FYI This is the context:
___________________________
A and B, polarizing candidates
C is Condorcet candidate in third
1st choices
A - 40%
B - 40%
C - 20%
Preferences (honest)
ACB - 40%
BCA - 40%
CAB - 10%
CBA - 10%
RCV - Jump ball
Condorcet - C wins 60%-40% over both A and B
BUT... polls show this to be the case, and backers of A and B both know the only way they can win is to keep C out of it. So their backers bury C
Preferences (strategic, both major campaigns)
ABC - 40%
BAC - 40%
CAB - 10%
CBA - 10%
C is no longer the condorcet winner, as both A and B seem to defeat C by 8-020. The winner will be decided by a jump ballot tally between A and B. Strategy worked
Let's suppose only one side decides to do this. It probably backfires, but still gives them a chance depending on the tiebreaker., So you might get:
Preferences (strategic, only 1 major campaign - backers of B)
ACB - 40%
BAC - 40%
CAB - 10%
CBA - 10%
Condorcet: C over B 60-40 but A over C 80-20 and jump ball with A and B. So B voters may end up helping A win if they lose the jump ballot, they create a cycle and then win an IRV tiebreaker if they win the tiebreaker between A and B.
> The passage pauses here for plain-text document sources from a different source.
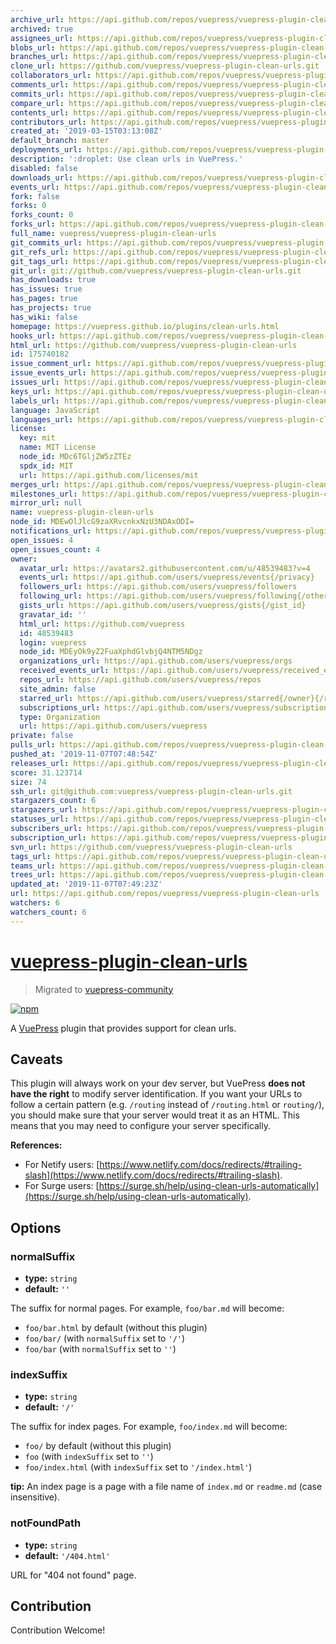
 ```yaml
---
archive_url: https://api.github.com/repos/vuepress/vuepress-plugin-clean-urls/{archive_format}{/ref}
archived: true
assignees_url: https://api.github.com/repos/vuepress/vuepress-plugin-clean-urls/assignees{/user}
blobs_url: https://api.github.com/repos/vuepress/vuepress-plugin-clean-urls/git/blobs{/sha}
branches_url: https://api.github.com/repos/vuepress/vuepress-plugin-clean-urls/branches{/branch}
clone_url: https://github.com/vuepress/vuepress-plugin-clean-urls.git
collaborators_url: https://api.github.com/repos/vuepress/vuepress-plugin-clean-urls/collaborators{/collaborator}
comments_url: https://api.github.com/repos/vuepress/vuepress-plugin-clean-urls/comments{/number}
commits_url: https://api.github.com/repos/vuepress/vuepress-plugin-clean-urls/commits{/sha}
compare_url: https://api.github.com/repos/vuepress/vuepress-plugin-clean-urls/compare/{base}...{head}
contents_url: https://api.github.com/repos/vuepress/vuepress-plugin-clean-urls/contents/{+path}
contributors_url: https://api.github.com/repos/vuepress/vuepress-plugin-clean-urls/contributors
created_at: '2019-03-15T03:13:08Z'
default_branch: master
deployments_url: https://api.github.com/repos/vuepress/vuepress-plugin-clean-urls/deployments
description: ':droplet: Use clean urls in VuePress.'
disabled: false
downloads_url: https://api.github.com/repos/vuepress/vuepress-plugin-clean-urls/downloads
events_url: https://api.github.com/repos/vuepress/vuepress-plugin-clean-urls/events
fork: false
forks: 0
forks_count: 0
forks_url: https://api.github.com/repos/vuepress/vuepress-plugin-clean-urls/forks
full_name: vuepress/vuepress-plugin-clean-urls
git_commits_url: https://api.github.com/repos/vuepress/vuepress-plugin-clean-urls/git/commits{/sha}
git_refs_url: https://api.github.com/repos/vuepress/vuepress-plugin-clean-urls/git/refs{/sha}
git_tags_url: https://api.github.com/repos/vuepress/vuepress-plugin-clean-urls/git/tags{/sha}
git_url: git://github.com/vuepress/vuepress-plugin-clean-urls.git
has_downloads: true
has_issues: true
has_pages: true
has_projects: true
has_wiki: false
homepage: https://vuepress.github.io/plugins/clean-urls.html
hooks_url: https://api.github.com/repos/vuepress/vuepress-plugin-clean-urls/hooks
html_url: https://github.com/vuepress/vuepress-plugin-clean-urls
id: 175740182
issue_comment_url: https://api.github.com/repos/vuepress/vuepress-plugin-clean-urls/issues/comments{/number}
issue_events_url: https://api.github.com/repos/vuepress/vuepress-plugin-clean-urls/issues/events{/number}
issues_url: https://api.github.com/repos/vuepress/vuepress-plugin-clean-urls/issues{/number}
keys_url: https://api.github.com/repos/vuepress/vuepress-plugin-clean-urls/keys{/key_id}
labels_url: https://api.github.com/repos/vuepress/vuepress-plugin-clean-urls/labels{/name}
language: JavaScript
languages_url: https://api.github.com/repos/vuepress/vuepress-plugin-clean-urls/languages
license:
  key: mit
  name: MIT License
  node_id: MDc6TGljZW5zZTEz
  spdx_id: MIT
  url: https://api.github.com/licenses/mit
merges_url: https://api.github.com/repos/vuepress/vuepress-plugin-clean-urls/merges
milestones_url: https://api.github.com/repos/vuepress/vuepress-plugin-clean-urls/milestones{/number}
mirror_url: null
name: vuepress-plugin-clean-urls
node_id: MDEwOlJlcG9zaXRvcnkxNzU3NDAxODI=
notifications_url: https://api.github.com/repos/vuepress/vuepress-plugin-clean-urls/notifications{?since,all,participating}
open_issues: 4
open_issues_count: 4
owner:
  avatar_url: https://avatars2.githubusercontent.com/u/48539483?v=4
  events_url: https://api.github.com/users/vuepress/events{/privacy}
  followers_url: https://api.github.com/users/vuepress/followers
  following_url: https://api.github.com/users/vuepress/following{/other_user}
  gists_url: https://api.github.com/users/vuepress/gists{/gist_id}
  gravatar_id: ''
  html_url: https://github.com/vuepress
  id: 48539483
  login: vuepress
  node_id: MDEyOk9yZ2FuaXphdGlvbjQ4NTM5NDgz
  organizations_url: https://api.github.com/users/vuepress/orgs
  received_events_url: https://api.github.com/users/vuepress/received_events
  repos_url: https://api.github.com/users/vuepress/repos
  site_admin: false
  starred_url: https://api.github.com/users/vuepress/starred{/owner}{/repo}
  subscriptions_url: https://api.github.com/users/vuepress/subscriptions
  type: Organization
  url: https://api.github.com/users/vuepress
private: false
pulls_url: https://api.github.com/repos/vuepress/vuepress-plugin-clean-urls/pulls{/number}
pushed_at: '2019-11-07T07:48:54Z'
releases_url: https://api.github.com/repos/vuepress/vuepress-plugin-clean-urls/releases{/id}
score: 31.123714
size: 74
ssh_url: git@github.com:vuepress/vuepress-plugin-clean-urls.git
stargazers_count: 6
stargazers_url: https://api.github.com/repos/vuepress/vuepress-plugin-clean-urls/stargazers
statuses_url: https://api.github.com/repos/vuepress/vuepress-plugin-clean-urls/statuses/{sha}
subscribers_url: https://api.github.com/repos/vuepress/vuepress-plugin-clean-urls/subscribers
subscription_url: https://api.github.com/repos/vuepress/vuepress-plugin-clean-urls/subscription
svn_url: https://github.com/vuepress/vuepress-plugin-clean-urls
tags_url: https://api.github.com/repos/vuepress/vuepress-plugin-clean-urls/tags
teams_url: https://api.github.com/repos/vuepress/vuepress-plugin-clean-urls/teams
trees_url: https://api.github.com/repos/vuepress/vuepress-plugin-clean-urls/git/trees{/sha}
updated_at: '2019-11-07T07:49:23Z'
url: https://api.github.com/repos/vuepress/vuepress-plugin-clean-urls
watchers: 6
watchers_count: 6
---
```


# [vuepress-plugin-clean-urls](https://vuepress.github.io/plugins/clean-urls.html)

> Migrated to [vuepress-community](https://github.com/vuepress/vuepress-community)

[![npm](https://img.shields.io/npm/v/vuepress-plugin-clean-urls.svg)](https://www.npmjs.com/package/vuepress-plugin-clean-urls)

A [VuePress](https://vuepress.vuejs.org/) plugin that provides support for clean urls.

## Caveats

This plugin will always work on your dev server, but VuePress **does not have the right** to modify server identification. If you want your URLs to follow a certain pattern (e.g. `/routing` instead of `/routing.html` or `routing/`), you should make sure that your server would treat it as an HTML. This means that you may need to configure your server specifically.

**References:**

- For Netify users: [https://www.netlify.com/docs/redirects/#trailing-slash](https://www.netlify.com/docs/redirects/#trailing-slash).
- For Surge users: [https://surge.sh/help/using-clean-urls-automatically](https://surge.sh/help/using-clean-urls-automatically).

## Options

### normalSuffix

- **type:** `string`
- **default:** `''`

The suffix for normal pages. For example, `foo/bar.md` will become:

- `foo/bar.html` by default (without this plugin)
- `foo/bar/` (with `normalSuffix` set to `'/'`)
- `foo/bar` (with `normalSuffix` set to `''`)

### indexSuffix

- **type:** `string`
- **default:** `'/'`

The suffix for index pages. For example, `foo/index.md` will become:

- `foo/` by default (without this plugin)
- `foo` (with `indexSuffix` set to `''`)
- `foo/index.html` (with `indexSuffix` set to `'/index.html'`)

**tip:** An index page is a page with a file name of `index.md` or `readme.md` (case insensitive).

### notFoundPath

- **type:** `string`
- **default:** `'/404.html'`

URL for "404 not found" page.

## Contribution

Contribution Welcome!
___________________________
I don't mind hearing opinions from anyone on the list about this scenario, but what I most want is a good understanding of exactly what Rob means by "jump ballot". (And I know I could ask him, but I wanna ask you dawgs instead.)
I told Rob about my paper about Burlington 2009. https://tinyurl.com/2tety9tj I dunno if that was a mistake or not.
About my struggle in Vermont: I have gotten the attention of several legislators in Vermont. Several RCV bills have stalled and languished in committee and will die when this legislative session ends at year's end. But the Burlington RCV charter change has been revived and has passed the Vermont House (but they took out the specific language of exactly how the RCV election method will work, bumping that back to Burlington city council). It's going before the Vermont Senate Government Operations Committee in the near future and I expect to be visiting the state capitol again to lobby.
I thank y'all.
robert
--
r b-j . _ . _ . _ . _ rbj at audioimagination.com
"Imagination is more important than knowledge."